* WHAT TO PRODUCE
For every line that contains the string "cite", pull that line out of the material below.

* EXERCISE INPUT
• • • • • • •

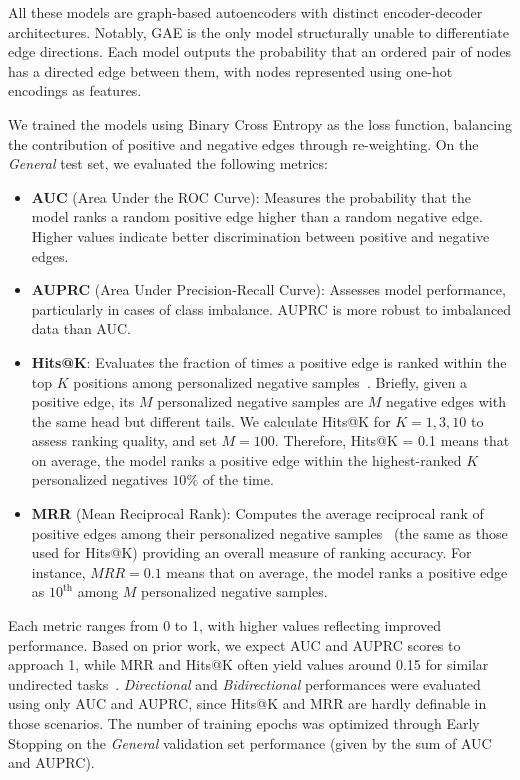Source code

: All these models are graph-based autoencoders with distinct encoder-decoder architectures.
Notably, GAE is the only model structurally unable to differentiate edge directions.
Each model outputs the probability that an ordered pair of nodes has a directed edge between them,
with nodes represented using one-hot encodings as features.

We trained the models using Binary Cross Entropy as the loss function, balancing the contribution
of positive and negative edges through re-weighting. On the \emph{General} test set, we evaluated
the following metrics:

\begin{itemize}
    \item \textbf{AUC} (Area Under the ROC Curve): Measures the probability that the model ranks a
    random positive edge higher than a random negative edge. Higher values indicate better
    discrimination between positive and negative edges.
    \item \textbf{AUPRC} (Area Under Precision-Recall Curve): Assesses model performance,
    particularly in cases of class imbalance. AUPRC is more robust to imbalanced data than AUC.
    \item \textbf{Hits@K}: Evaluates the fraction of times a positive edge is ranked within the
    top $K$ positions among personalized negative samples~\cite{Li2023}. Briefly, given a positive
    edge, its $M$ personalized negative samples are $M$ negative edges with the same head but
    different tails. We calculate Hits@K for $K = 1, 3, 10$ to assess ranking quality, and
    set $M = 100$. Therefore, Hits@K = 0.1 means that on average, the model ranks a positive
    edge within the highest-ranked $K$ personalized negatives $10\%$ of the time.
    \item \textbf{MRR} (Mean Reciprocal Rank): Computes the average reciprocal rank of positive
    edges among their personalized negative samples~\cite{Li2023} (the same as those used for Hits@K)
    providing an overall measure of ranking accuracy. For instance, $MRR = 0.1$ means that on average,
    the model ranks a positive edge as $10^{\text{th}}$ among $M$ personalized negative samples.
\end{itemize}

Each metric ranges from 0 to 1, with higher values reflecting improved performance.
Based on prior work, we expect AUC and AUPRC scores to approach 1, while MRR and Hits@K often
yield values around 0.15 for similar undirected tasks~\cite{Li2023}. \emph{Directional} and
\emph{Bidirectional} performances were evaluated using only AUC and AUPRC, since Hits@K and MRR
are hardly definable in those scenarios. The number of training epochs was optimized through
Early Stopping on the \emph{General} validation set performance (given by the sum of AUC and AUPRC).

• • • • • • •

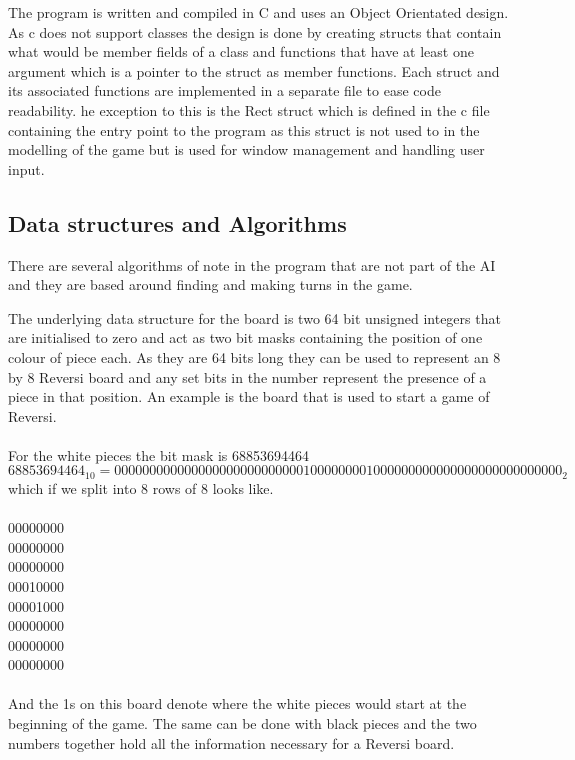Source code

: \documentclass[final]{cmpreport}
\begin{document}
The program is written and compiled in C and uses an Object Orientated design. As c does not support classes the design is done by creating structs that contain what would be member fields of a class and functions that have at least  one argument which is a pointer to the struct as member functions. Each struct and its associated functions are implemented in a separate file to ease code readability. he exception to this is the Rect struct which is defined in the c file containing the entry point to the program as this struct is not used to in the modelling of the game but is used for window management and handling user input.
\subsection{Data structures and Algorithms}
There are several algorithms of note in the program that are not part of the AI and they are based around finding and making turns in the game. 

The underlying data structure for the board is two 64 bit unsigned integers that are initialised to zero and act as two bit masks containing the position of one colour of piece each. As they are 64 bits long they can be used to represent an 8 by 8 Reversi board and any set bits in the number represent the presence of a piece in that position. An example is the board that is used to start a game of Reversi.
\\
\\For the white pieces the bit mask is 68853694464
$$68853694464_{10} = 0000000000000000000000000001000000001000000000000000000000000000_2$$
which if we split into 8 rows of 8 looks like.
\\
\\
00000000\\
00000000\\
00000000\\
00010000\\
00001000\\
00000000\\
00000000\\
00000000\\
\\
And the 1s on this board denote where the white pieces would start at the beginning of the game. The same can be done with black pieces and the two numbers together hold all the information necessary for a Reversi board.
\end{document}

• • • • • • •

* REPLY
    top $K$ positions among personalized negative samples~\cite{Li2023}. Briefly, given a positive
    edges among their personalized negative samples~\cite{Li2023} (the same as those used for Hits@K)
yield values around 0.15 for similar undirected tasks~\cite{Li2023}. \emph{Directional} and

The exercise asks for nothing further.